Cineuropa: Comment est né le scénario de Joyeux Noël?
Christian Carion: Quand je suis tombé sur cette histoire, j’ai trouvé qu’il y avait matière à faire un film comme ceux que j’aime, avec du souffle, un peu épique, humaniste, dans l’esprit de ce que j’apprécie par exemple chez John Ford: des espaces avec des êtres humains et leurs passions. J’ai surtout constaté pendant mon enquête à quel point on a cherché à étouffer ces événements. J’avais un peu envie de venger ces pauvres bougres qui ont vécu ces moments extraordinaires, en portant à la connaissance du plus grand nombre ces faits fabuleux qui se sont déroulés le soir de Noël 1914. J’avais lu un petit livre d’historien et c’était la première fois que j’entendais parler des fraternisations. J’ai voulu en savoir plus et j’ai rencontré l’historien qui m’a emmené fouiller les archives. J’ai aussi visionné de nombreux films sur cette période mais j’ai arrêté assez rapidement car je ne voulais pas me faire influencer. Je me sens plus proche (je le dis avec respect et humilité) de La Grande Illusion de Jean Renoir qui contient beaucoup d’éléments sur le rapprochement entre soldats allemands et français, avec cette particularité de la notion de caste qui existe aussi dans Joyeux Noël.

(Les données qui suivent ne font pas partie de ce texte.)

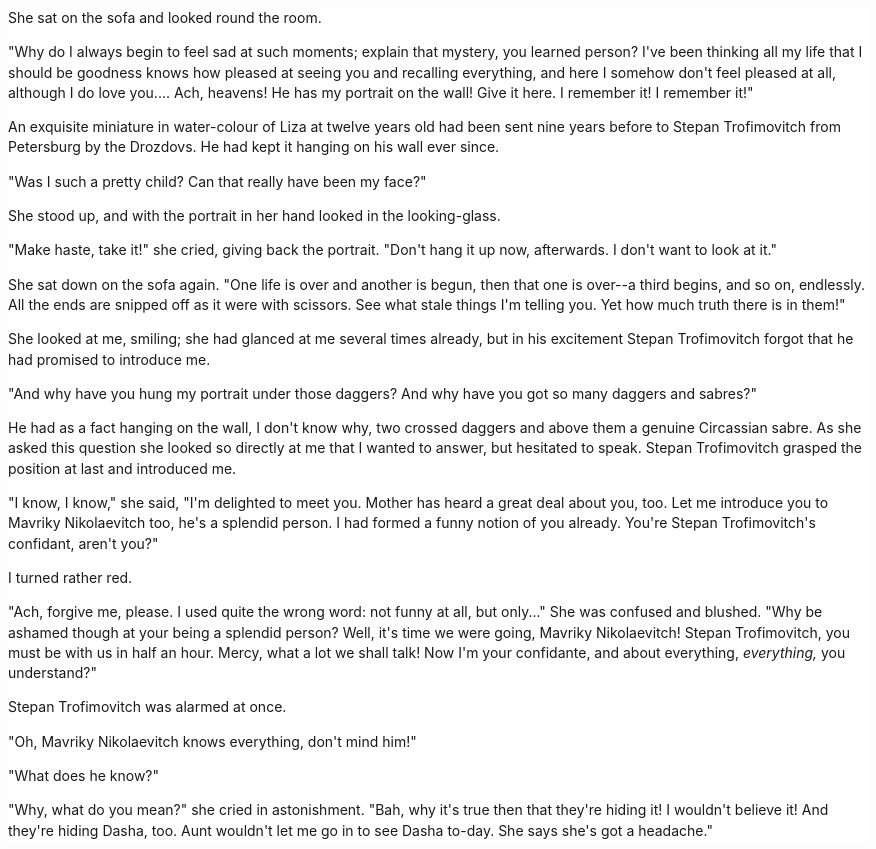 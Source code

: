 She sat on the sofa and looked round the room.

"Why do I always begin to feel sad at such moments; explain that mystery, you
learned person? I've been thinking all my life that I should be goodness knows
how pleased at seeing you and recalling everything, and here I somehow don't
feel pleased at all, although I do love you.... Ach, heavens! He has my
portrait on the wall! Give it here. I remember it! I remember it!"

An exquisite miniature in water-colour of Liza at twelve years old had been
sent nine years before to Stepan Trofimovitch from Petersburg by the Drozdovs.
He had kept it hanging on his wall ever since.

"Was I such a pretty child? Can that really have been my face?"

She stood up, and with the portrait in her hand looked in the looking-glass.

"Make haste, take it!" she cried, giving back the portrait. "Don't hang it up
now, afterwards. I don't want to look at it."

She sat down on the sofa again. "One life is over and another is begun, then
that one is over--a third begins, and so on, endlessly. All the ends are
snipped off as it were with scissors. See what stale things I'm telling you.
Yet how much truth there is in them!"

She looked at me, smiling; she had glanced at me several times already, but in
his excitement Stepan Trofimovitch forgot that he had promised to introduce me.

"And why have you hung my portrait under those daggers? And why have you got so
many daggers and sabres?"

He had as a fact hanging on the wall, I don't know why, two crossed daggers and
above them a genuine Circassian sabre. As she asked this question she looked so
directly at me that I wanted to answer, but hesitated to speak. Stepan
Trofimovitch grasped the position at last and introduced me.

"I know, I know," she said, "I'm delighted to meet you. Mother has heard a
great deal about you, too. Let me introduce you to Mavriky Nikolaevitch too,
he's a splendid person. I had formed a funny notion of you already. You're
Stepan Trofimovitch's confidant, aren't you?"

I turned rather red.

"Ach, forgive me, please. I used quite the wrong word: not funny at all, but
only..." She was confused and blushed. "Why be ashamed though at your being a
splendid person? Well, it's time we were going, Mavriky Nikolaevitch! Stepan
Trofimovitch, you must be with us in half an hour. Mercy, what a lot we shall
talk! Now I'm your confidante, and about everything, _everything,_ you
understand?"

Stepan Trofimovitch was alarmed at once.

"Oh, Mavriky Nikolaevitch knows everything, don't mind him!"

"What does he know?"

"Why, what do you mean?" she cried in astonishment. "Bah, why it's true then
that they're hiding it! I wouldn't believe it! And they're hiding Dasha, too.
Aunt wouldn't let me go in to see Dasha to-day. She says she's got a headache."
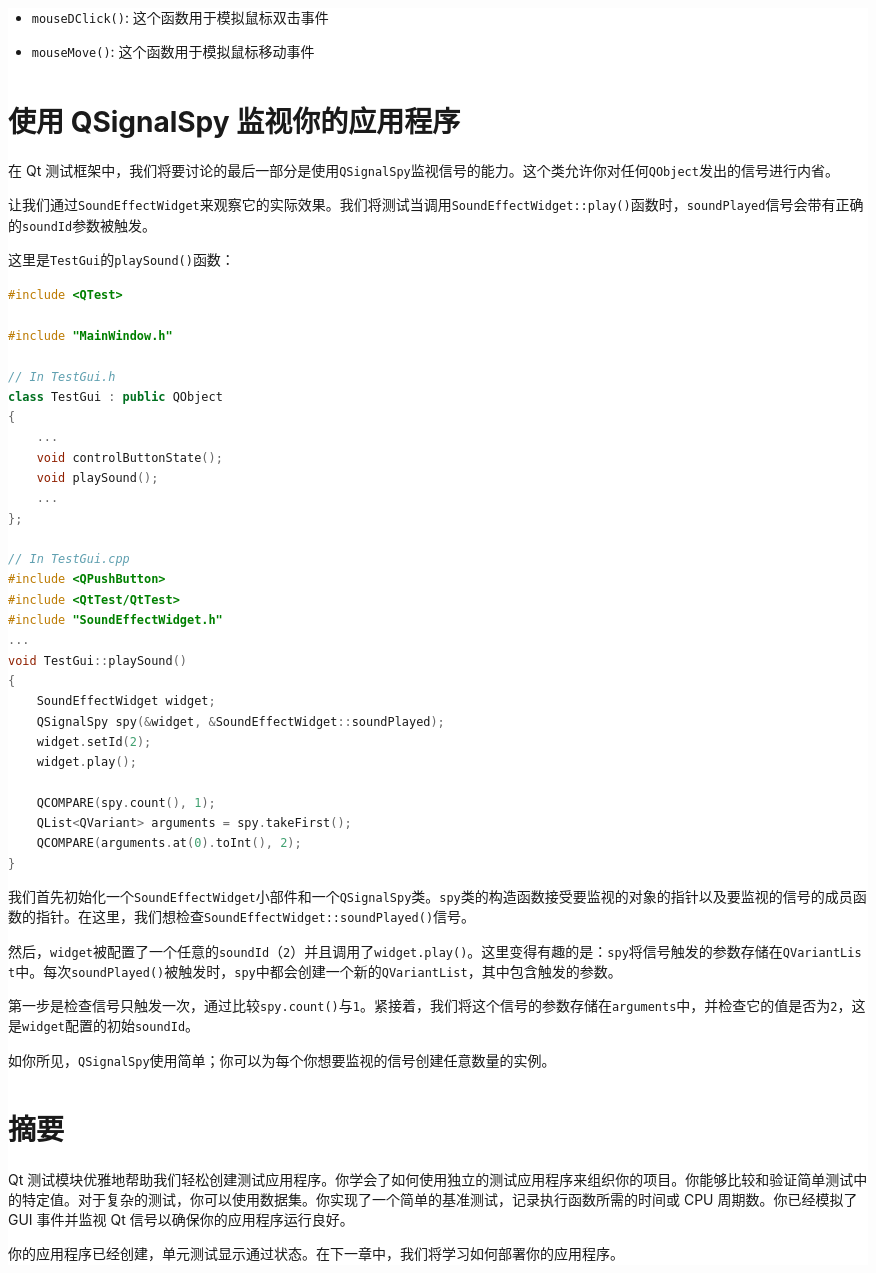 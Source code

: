 +   `mouseDClick()`: 这个函数用于模拟鼠标双击事件

+   `mouseMove()`: 这个函数用于模拟鼠标移动事件

# 使用 QSignalSpy 监视你的应用程序

在 Qt 测试框架中，我们将要讨论的最后一部分是使用`QSignalSpy`监视信号的能力。这个类允许你对任何`QObject`发出的信号进行内省。

让我们通过`SoundEffectWidget`来观察它的实际效果。我们将测试当调用`SoundEffectWidget::play()`函数时，`soundPlayed`信号会带有正确的`soundId`参数被触发。

这里是`TestGui`的`playSound()`函数：

```cpp
#include <QTest> 

#include "MainWindow.h" 

// In TestGui.h 
class TestGui : public QObject 
{ 
    ... 
    void controlButtonState(); 
    void playSound(); 
    ... 
}; 

// In TestGui.cpp 
#include <QPushButton> 
#include <QtTest/QtTest> 
#include "SoundEffectWidget.h" 
... 
void TestGui::playSound() 
{ 
    SoundEffectWidget widget; 
    QSignalSpy spy(&widget, &SoundEffectWidget::soundPlayed); 
    widget.setId(2); 
    widget.play(); 

    QCOMPARE(spy.count(), 1); 
    QList<QVariant> arguments = spy.takeFirst(); 
    QCOMPARE(arguments.at(0).toInt(), 2); 
} 

```

我们首先初始化一个`SoundEffectWidget`小部件和一个`QSignalSpy`类。`spy`类的构造函数接受要监视的对象的指针以及要监视的信号的成员函数的指针。在这里，我们想检查`SoundEffectWidget::soundPlayed()`信号。

然后，`widget`被配置了一个任意的`soundId`（`2`）并且调用了`widget.play()`。这里变得有趣的是：`spy`将信号触发的参数存储在`QVariantList`中。每次`soundPlayed()`被触发时，`spy`中都会创建一个新的`QVariantList`，其中包含触发的参数。

第一步是检查信号只触发一次，通过比较`spy.count()`与`1`。紧接着，我们将这个信号的参数存储在`arguments`中，并检查它的值是否为`2`，这是`widget`配置的初始`soundId`。

如你所见，`QSignalSpy`使用简单；你可以为每个你想要监视的信号创建任意数量的实例。

# 摘要

Qt 测试模块优雅地帮助我们轻松创建测试应用程序。你学会了如何使用独立的测试应用程序来组织你的项目。你能够比较和验证简单测试中的特定值。对于复杂的测试，你可以使用数据集。你实现了一个简单的基准测试，记录执行函数所需的时间或 CPU 周期数。你已经模拟了 GUI 事件并监视 Qt 信号以确保你的应用程序运行良好。

你的应用程序已经创建，单元测试显示通过状态。在下一章中，我们将学习如何部署你的应用程序。
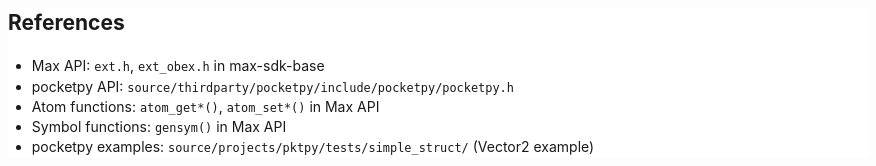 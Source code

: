 ## References

- Max API: `ext.h`, `ext_obex.h` in max-sdk-base
- pocketpy API: `source/thirdparty/pocketpy/include/pocketpy/pocketpy.h`
- Atom functions: `atom_get*()`, `atom_set*()` in Max API
- Symbol functions: `gensym()` in Max API
- pocketpy examples: `source/projects/pktpy/tests/simple_struct/` (Vector2 example)
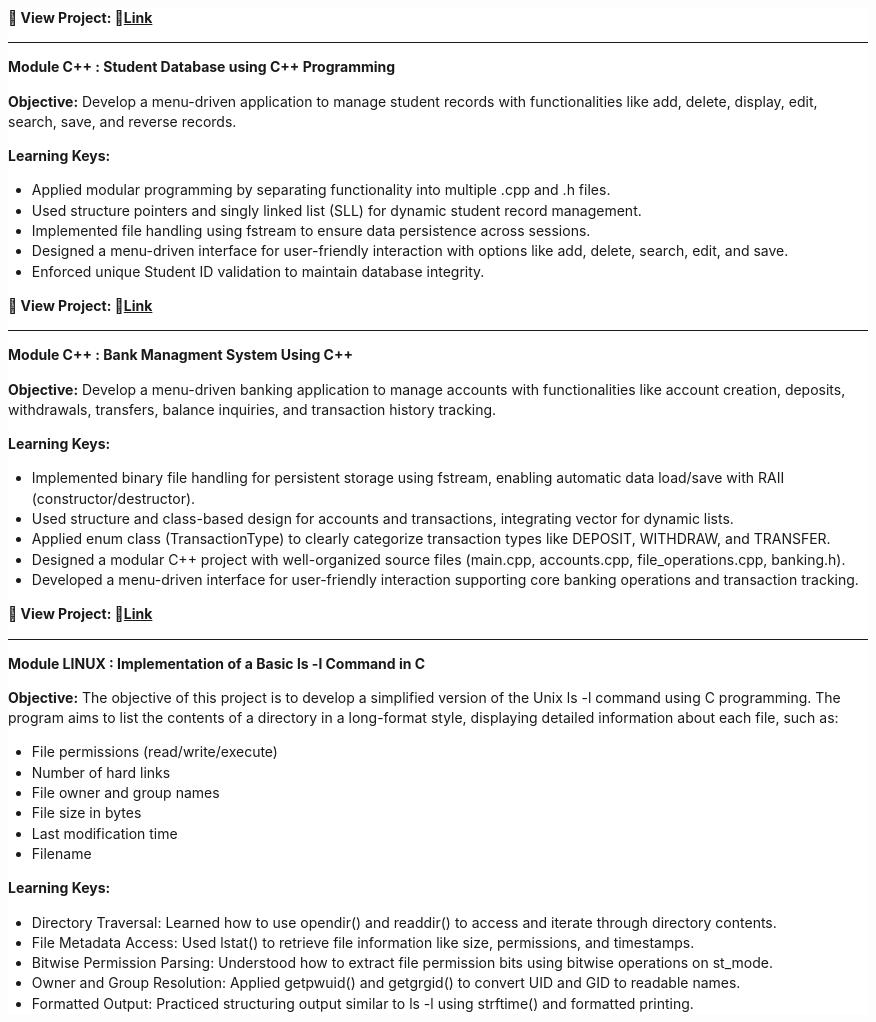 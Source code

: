 __📁 View Project: 🔗[Link](https://github.com/aishwaryapaskanti/Library_Management_System)__
____________________________________________________________________________________________________________________________________________________________________________________________________________________________________________________________________________________________________________________________________________________________________________________

__Module C++ : Student Database using C++ Programming__

__Objective:__ Develop a menu-driven application to manage student records with functionalities like add, delete, display, edit, search, save, and reverse records.

__Learning Keys:__
 - Applied modular programming by separating functionality into multiple .cpp and .h files.
 - Used structure pointers and singly linked list (SLL) for dynamic student record management.
 - Implemented file handling using fstream to ensure data persistence across sessions.
 - Designed a menu-driven interface for user-friendly interaction with options like add, delete, search, edit, and save.
 - Enforced unique Student ID validation to maintain database integrity.

__📁 View Project: 🔗[Link](https://github.com/aishwaryapaskanti/Student_Database_using_CPP)__
________________________________________________________________________________________________________________________________________________________________________________________________________________________________________________________________________________________________________________________________________________________________________________

__Module C++ : Bank Managment System Using C++__

__Objective:__ Develop a menu-driven banking application to manage accounts with functionalities like account creation, deposits, withdrawals, transfers, balance inquiries, and transaction history tracking.

__Learning Keys:__
 - Implemented binary file handling for persistent storage using fstream, enabling automatic data load/save with RAII (constructor/destructor).
 - Used structure and class-based design for accounts and transactions, integrating vector for dynamic lists.
 - Applied enum class (TransactionType) to clearly categorize transaction types like DEPOSIT, WITHDRAW, and TRANSFER.
 - Designed a modular C++ project with well-organized source files (main.cpp, accounts.cpp, file_operations.cpp, banking.h).
 - Developed a menu-driven interface for user-friendly interaction supporting core banking operations and transaction tracking.

__📁 View Project: 🔗[Link](https://github.com/aishwaryapaskanti/Bank_Management_System_Using_CPP)__
________________________________________________________________________________________________________________________________________________________________________________________________________________________________________________________________________________________________________________________________________________________________________________

__Module LINUX : Implementation of a Basic ls -l Command in C__

__Objective:__ The objective of this project is to develop a simplified version of the Unix ls -l command using C programming. The program aims to list the contents of a directory in a long-format style, displaying detailed information about each file, such as:
- File permissions (read/write/execute)
- Number of hard links
- File owner and group names
- File size in bytes
- Last modification time
- Filename

__Learning Keys:__
 - Directory Traversal: Learned how to use opendir() and readdir() to access and iterate through directory contents.
 - File Metadata Access: Used lstat() to retrieve file information like size, permissions, and timestamps.
 - Bitwise Permission Parsing: Understood how to extract file permission bits using bitwise operations on st_mode.
 - Owner and Group Resolution: Applied getpwuid() and getgrgid() to convert UID and GID to readable names.
 - Formatted Output: Practiced structuring output similar to ls -l using strftime() and formatted printing.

Car les officiers supérieurs ne sont pas en première ligne et c’est ce que dit Guillaume Canet au général à la fin de Joyeux Noël: "on ne vit pas la même guerre, on ne peut pas se comprendre". D’une manière générale, tous les films que j’ai vu sur la condition du soldat m’ont touché mais celui que je mets au-dessus du lot, c’est La Ligne rouge de Terence Malick.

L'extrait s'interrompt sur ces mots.